You can tell it’s a marathon with extensive experience, and its expo, held in one of the pavilions of IFEMA, doesn’t disappoint, offering a wide variety of stalls, both for sales and other races. I visit it late in the morning, with a large crowd, although it doesn’t take us much time to collect the bib and race bag and go sightseeing in the city.

Race day dawns with good weather forecast. Alongside the marathon, there’s also a 10K race, starting at 8.30. I walk from my accommodation near Atocha to the start area. The marathon starts in waves, every 5 minutes, with mine scheduled for 9:20. I arrive just in time after dropping off my baggage at the gear area, and feeling a bit confused, I can no longer enter the 9.20 box. I move to the next one, at 9.25, where I move near the front. The return train is shortly after 15 and I already feel that I don’t have much room for unexpected events if I want to make it on time.

The start on Paseo de la Castellana reminds me of the 2021 edition, which was one of the first large-scale races after Covid, where despite the numerous runners, there was an almost sepulchral silence during those first kilometers, straight and slightly uphill. It has always been an area with few spectators, a place to become aware of oneself and what lies ahead.

Wating the start

From there, and away from the pace groups, I try to follow the strategy from previous races, adjusting my splits to 16 minutes every 3 kilometers, aiming for a final time around 3 hours and 45 minutes. In the early kilometers, I try not to get carried away, even though my legs are asking for more, but I already know that it usually takes a toll on me in the second half of the race.

Fortunately, it seems that the Clarete Marathon from the previous week hasn’t had much impact on my legs, and I can maintain a steady pace without much trouble. Just as methodical as with the paces, I manage to be with gels. Maybe it’s excessive for some, but I find that 5 is a good number, both for logistical reasons (carrying more would be challenging in the waist belt) and in terms of kilometers, as I take one every 6 kilometers starting from kilometer 12 (then 18, 24, 30, and 36).

I reach the halfway point with a time of 1.53.01. Not far from the goal. The heat is starting to be noticeable, and I try to drink isotonic beverages at every aid station where they are available. As we have mentioned in some of our blog posts, in hot conditions, one must be careful with hydration, obviously, but also avoid dangerous hyponatremia in case of excessive water intake. Therefore, in hot weather, and when drinking in large quantities, it is more advisable to turn to isotonic drinks to maintain the concentration of electrolytes in the blood.

Anyone who has run Madrid knows that reaching Casa de Campo means entering the last quarter of the race, but also encountering the “wall” and some of the toughest inclines of this marathon. Fortunately, it also offers shaded areas, welcomed at this hour, as the heat is already punishing us relentlessly.

After overcoming this part, it’s time to head back towards the center of Madrid, where the crowd pushes us when our legs can’t.
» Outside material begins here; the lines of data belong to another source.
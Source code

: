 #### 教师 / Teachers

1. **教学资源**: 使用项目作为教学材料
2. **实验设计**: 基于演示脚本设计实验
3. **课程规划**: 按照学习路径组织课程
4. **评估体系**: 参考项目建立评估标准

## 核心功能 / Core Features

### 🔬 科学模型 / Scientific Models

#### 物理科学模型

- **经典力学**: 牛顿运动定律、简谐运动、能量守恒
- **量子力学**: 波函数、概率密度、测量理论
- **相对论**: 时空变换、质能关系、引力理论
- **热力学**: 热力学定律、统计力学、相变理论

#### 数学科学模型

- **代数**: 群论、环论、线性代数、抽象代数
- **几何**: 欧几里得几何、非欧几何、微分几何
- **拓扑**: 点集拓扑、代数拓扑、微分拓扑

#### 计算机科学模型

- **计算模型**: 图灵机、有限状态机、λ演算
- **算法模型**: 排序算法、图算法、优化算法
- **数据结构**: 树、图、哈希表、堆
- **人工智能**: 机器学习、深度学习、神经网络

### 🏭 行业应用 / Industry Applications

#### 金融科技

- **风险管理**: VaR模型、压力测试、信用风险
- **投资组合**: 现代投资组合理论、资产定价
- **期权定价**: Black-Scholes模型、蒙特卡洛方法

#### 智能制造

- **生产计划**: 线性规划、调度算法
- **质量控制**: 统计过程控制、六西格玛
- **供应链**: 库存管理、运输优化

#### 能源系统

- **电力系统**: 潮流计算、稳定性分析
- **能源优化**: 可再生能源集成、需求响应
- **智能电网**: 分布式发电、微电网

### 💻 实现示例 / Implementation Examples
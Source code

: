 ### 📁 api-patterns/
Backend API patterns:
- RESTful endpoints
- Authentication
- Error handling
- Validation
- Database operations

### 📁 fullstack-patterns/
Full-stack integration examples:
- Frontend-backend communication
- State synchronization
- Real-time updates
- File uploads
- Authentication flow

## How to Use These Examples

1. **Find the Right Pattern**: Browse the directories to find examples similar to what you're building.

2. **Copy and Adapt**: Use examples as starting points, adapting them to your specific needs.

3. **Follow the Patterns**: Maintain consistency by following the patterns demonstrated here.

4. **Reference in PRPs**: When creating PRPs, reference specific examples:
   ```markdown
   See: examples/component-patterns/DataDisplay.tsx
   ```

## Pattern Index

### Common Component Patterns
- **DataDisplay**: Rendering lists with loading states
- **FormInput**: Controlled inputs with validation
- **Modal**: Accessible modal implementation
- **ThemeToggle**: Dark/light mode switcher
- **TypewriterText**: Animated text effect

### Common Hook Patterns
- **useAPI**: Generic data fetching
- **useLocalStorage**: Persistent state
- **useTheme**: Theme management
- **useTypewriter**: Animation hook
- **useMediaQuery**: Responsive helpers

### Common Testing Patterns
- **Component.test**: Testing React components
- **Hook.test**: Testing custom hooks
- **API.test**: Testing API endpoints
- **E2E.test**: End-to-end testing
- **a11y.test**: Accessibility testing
Memories come to mind of past editions, from the sounds of the “caceroladas” from the balconies to the music zones, like the one with “Chariots of Fire” on Avenida de Valladolid. Glimpses of what it was like to run in bygone eras…

Pushing in the final kilometers, I manage to cross the finish line in 3.51.51, which, although far from my PB on this course, is still 3 minutes better than my 2021 time. Satisfied with the result, I don’t have time to waste in collecting my bag, changing clothes hurriedly on a bench, and head towards Chamartín.

Thus, we consider our participation in Mapoma concluded, certain that we will be back for future occasions. Thank you for making it this far.